Raw data:
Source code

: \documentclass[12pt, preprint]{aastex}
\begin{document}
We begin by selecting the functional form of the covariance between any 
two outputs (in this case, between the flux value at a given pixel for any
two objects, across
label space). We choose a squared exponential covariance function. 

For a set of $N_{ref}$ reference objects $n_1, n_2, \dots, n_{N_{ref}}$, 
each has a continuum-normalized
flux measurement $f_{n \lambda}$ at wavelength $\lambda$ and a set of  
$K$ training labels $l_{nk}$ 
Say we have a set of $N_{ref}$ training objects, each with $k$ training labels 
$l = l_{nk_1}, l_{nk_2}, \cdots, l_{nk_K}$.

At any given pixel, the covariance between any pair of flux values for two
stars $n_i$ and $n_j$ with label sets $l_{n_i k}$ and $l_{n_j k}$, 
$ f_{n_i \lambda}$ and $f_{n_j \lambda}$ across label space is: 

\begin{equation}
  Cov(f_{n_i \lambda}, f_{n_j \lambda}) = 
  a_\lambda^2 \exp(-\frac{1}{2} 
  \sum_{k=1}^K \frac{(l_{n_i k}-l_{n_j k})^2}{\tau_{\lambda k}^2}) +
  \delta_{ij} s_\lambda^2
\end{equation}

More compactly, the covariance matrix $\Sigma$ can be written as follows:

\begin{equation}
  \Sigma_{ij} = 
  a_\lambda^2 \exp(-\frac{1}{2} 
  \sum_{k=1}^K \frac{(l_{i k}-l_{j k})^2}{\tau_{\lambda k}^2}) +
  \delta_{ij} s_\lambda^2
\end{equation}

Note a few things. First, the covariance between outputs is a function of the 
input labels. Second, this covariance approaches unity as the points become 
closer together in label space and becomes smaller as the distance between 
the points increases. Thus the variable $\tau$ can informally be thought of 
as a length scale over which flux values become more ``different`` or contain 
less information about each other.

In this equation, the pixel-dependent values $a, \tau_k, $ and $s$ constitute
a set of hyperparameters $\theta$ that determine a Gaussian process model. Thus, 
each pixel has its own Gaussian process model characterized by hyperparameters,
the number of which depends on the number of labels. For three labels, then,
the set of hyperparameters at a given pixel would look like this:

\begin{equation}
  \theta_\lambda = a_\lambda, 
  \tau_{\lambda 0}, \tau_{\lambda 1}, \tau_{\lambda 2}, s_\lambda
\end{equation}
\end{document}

Task description: Every line in the data that holds the string "model" should be copied.

Written answer:
a set of hyperparameters $\theta$ that determine a Gaussian process model. Thus, 
each pixel has its own Gaussian process model characterized by hyperparameters,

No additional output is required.